▼▼▼

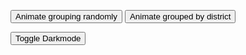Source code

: <link href="style.css" rel="stylesheet" type="text/css" />

<button id="random-button">Animate grouping randomly</button>
<button id="grid-button">Animate grouped by district</button>


<button id="toggle-background">Toggle Darkmode</button>

<div id="filter-container">
</div>

<div id='my-canvas'>
</div>
<svg width="1000" height="900"></svg>

<script>
import d3 from "src/external/d3.v5.js"
import mp2 from "https://lively-kernel.org/lively4/BP2019RH1/scratch/individualsAsPoints/regl/npm-modules/npm-mouse-position.js"
import mb2 from "https://lively-kernel.org/lively4/BP2019RH1/scratch/individualsAsPoints/regl/npm-modules/npm-mouse-pressed.js" 
import Noose from "https://lively-kernel.org/lively4/BP2019RH1/scratch/individualsAsPoints/regl/npm-modules/npm-noose.js"

import { AVFParser } from "https://lively-kernel.org/voices/parsing-data/avf-parser.js"
import { ReGL } from "https://lively-kernel.org/lively4/BP2019RH1/scratch/individualsAsPoints/regl/npm-modules/regl-point-wrapper.js"
import { addSelectionEventListener } from "https://lively-kernel.org/lively4/BP2019RH1/scratch/individualsAsPoints/regl/point-selection.js"
import { Selector } from "https://lively-kernel.org/lively4/BP2019RH1/scratch/individualsAsPoints/regl/point-selection2.js"
import { Filterer } from "https://lively-kernel.org/lively4/BP2019RH1/scratch/individualsAsPoints/regl/point-filter.js"

// Some constants to use
const MAX_WIDTH = 1000;
const MAX_HEIGHT = 800;
const MAX_SPEED = 25;
const POINT_SIZE = 7;
const POINT_COUNT = 50000;

var divCanvas = lively.query(this, "#my-canvas")
var canvas = <canvas width="1000" height="800"></canvas>
var svg = lively.query(this, "svg")
var context = canvas.getContext("webgl") 
var regl = new ReGL(context)
var world = this

let attributes = ["gender", "district", "age"]

var selectPreferences = {"multipleSelect": false};

let backgroundColor = [255, 255, 255, 1]

divCanvas.appendChild(canvas)
divCanvas.appendChild(svg)

var mp = mp2(divCanvas)
var mb = mb2(divCanvas)


var filterer = new Filterer(attributes)
var selector = new Selector(this.parentElement, mb, mp, selectPreferences)



// Make scales
let colorScale = d3.scaleOrdinal(d3.schemeCategory10).domain(["male", "female"])
let xScale
let xAxis

// Filter

const drawPoints = () => { 
  xScale = initDistrictScale(filterer.getFilteredData(points))
  colorScale = initColorScale(filterer.getFilteredData(points))
  xAxis = d3.axisBottom(xScale)
  
  regl.drawPoints({
    points: filterer.getFilteredData(points)
}); }


let removeScale = (containerElement) => {
  return () => { d3.select(containerElement).select("g").remove() }
}

let addScale = () => {
  d3.select(svg).append("g")
    .attr("class", "axis")
    .attr("transform", "translate(" + 0 + "," + 800 + ")")
    .call(xAxis)
  .selectAll("text")
    .attr("y", 0)
    .attr("x", 9)
    .attr("dy", ".35em")
    .attr("transform", "rotate(90)")
    .style("text-anchor", "start");
}

let removeAndAddScale = (containerElement) => {
  return () => { 
    d3.select(containerElement).select("g").remove();
    d3.select(svg).append("g")
    .attr("class", "axis")
    .attr("transform", "translate(" + 0 + "," + 800 + ")")
    .call(xAxis)
    .selectAll("text")
    .attr("y", 0)
    .attr("x", 9)
    .attr("dy", ".35em")
    .attr("transform", "rotate(90)")
    .style("text-anchor", "start");
  }
}

let getTargetPositionRandom = (point) => {
  return randomIntFromInterval(0, MAX_WIDTH)
}

let getTargetPositionDistrict = (point) => {
  return xScale(point.district) + randomIntFromInterval(10, xScale.bandwidth() - 10)
}

var points = []
//= createData(POINT_COUNT);
//   initScalesAndAxes(points)
//  initFilterSelect(points)

/*drawPoints({
  pointWidth: POINT_SIZE,
  points: points.filter(activeFilterExpr)
});*/

d3.json("https://lively-kernel.org/lively4/BP2019RH1/data.json").then(result => {
  let data = result
  
  points = initData(data)
  
  xScale = initDistrictScale(points)
  colorScale = initColorScale(points)
  xAxis = d3.axisBottom(xScale)

  filterer.initFilterSelectBoxes(lively.query(world, "#filter-container"), points, world, drawPoints)
  //addSelectionEventListener(points, drawPoints, mb, mp, this.parentElement, selectPreferences)
  selector.init(points, drawPoints)
  selector.start()
  
  drawPoints()
})

addEvtListenerAnimation(lively.query(this, "#random-button"), getTargetPositionRandom, removeScale(svg))
addEvtListenerAnimation(lively.query(this, "#grid-button"), getTargetPositionDistrict, removeAndAddScale(svg))


lively.query(this, "#toggle-background").addEventListener("click", () => {
  backgroundColor = [255-backgroundColor[0], 255-backgroundColor[1], 255-backgroundColor[2],1]
  regl.setBackgroundColor({r: backgroundColor[0], g: backgroundColor[1], b: backgroundColor[2]})
  
  drawPoints()
})

function initDistrictScale(data) {
  const uniqueDistrict = [...new Set(data.map(item => item.district))];
  let scale = d3.scaleBand().domain(uniqueDistrict).range([0, MAX_WIDTH])
  return scale
}

function initColorScale(data) {
  const uniqueGender = [...new Set(data.map(item => item.gender))];
  let scale = d3.scaleOrdinal(d3.schemeCategory10).domain(uniqueGender)
  return scale
}

//------- Data Helpers ---------//

function randomFromInterval(min, max) {
  return Math.random() * (max - min + 1) + min;
}

function randomIntFromInterval(min, max) {
  return Math.floor(randomFromInterval(min, max));
}
/*
function createData(dataCount) {
  var data = [];
  for (var i = 0; i < dataCount; i++) {
    let x = randomIntFromInterval(POINT_SIZE, MAX_WIDTH)
    let y = randomIntFromInterval(POINT_SIZE, MAX_HEIGHT)
    let gender = genderNames[randomIntFromInterval(0, genderNames.length - 1)]
    
    var datum = {
      age: randomIntFromInterval(10,99),
      district: districtNames[randomIntFromInterval(0, districtNames.length - 1)],
      gender: gender,
      themes: {},
      
      drawing: {
        id: i,
        speed: randomFromInterval(1, MAX_SPEED),
        y: y,
        x: x,
        sy: y,
        sx: x,
        highlighted: false,
        size: randomIntFromInterval(POINT_SIZE, POINT_SIZE),
        color: d3.rgb(colorScale(gender)), 
        defaultColor: d3.rgb(colorScale(gender)),
      }
    };

    data.push(datum);
  }
  return data;
}*/

function initData(data) {
  let result = data
  
  for (var i = 0; i < result.length; i++) {
    let x = randomIntFromInterval(POINT_SIZE, MAX_WIDTH)
    let y = randomIntFromInterval(POINT_SIZE, MAX_HEIGHT)
    
    result[i]["drawing"] = {
      id: i,
      y: y,
      x: x,
      sy: y,
      sx: x,
      highlighted: false,
      size: POINT_SIZE,
      color: d3.rgb(colorScale(result[i].gender)),
      defaultColor: d3.rgb(colorScale(result[i].gender)),
    };
  }
  
  return result
}

//------- EventListener ---------//
function addEvtListenerAnimation(button, getTargetPosition, beforeAnimation) {
  button.addEventListener("click", () => {
    const duration = 2000
    const ease = d3.easeCubic
    
    beforeAnimation()
    
    points.forEach((point) => {
      point.drawing.x = getTargetPosition(point)
    });
    
    var currentPoints = filterer.getFilteredData(points)
    
    let timer = d3.timer((elapsed) => {
      const t = Math.min(1, ease(elapsed / duration))

      regl.animatePoints({
        points: currentPoints,
        tick: t,
      })

      if (t === 1) {
        timer.stop()
        points.forEach(point => {point.drawing.sx = point.drawing.x; point.drawing.sy = point.drawing.y})
      }
    })
  })
}


//------ SELECTION / HIGHLIGHTING -----//



// ------ MULTIPLE SELECT ------ //




  

//// Lasso
// draw a line -> every point of the line forms a new point in outline of polygon, every point whose middle is in the polygon gets selected



//------ FILTERING -----//




""
</script>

▲▲▲

WHAT YOU HAVE TO DO ::
Scan the records above, count the lines with "function" in them, and give only the number.

WRITTEN SOLUTION ::
7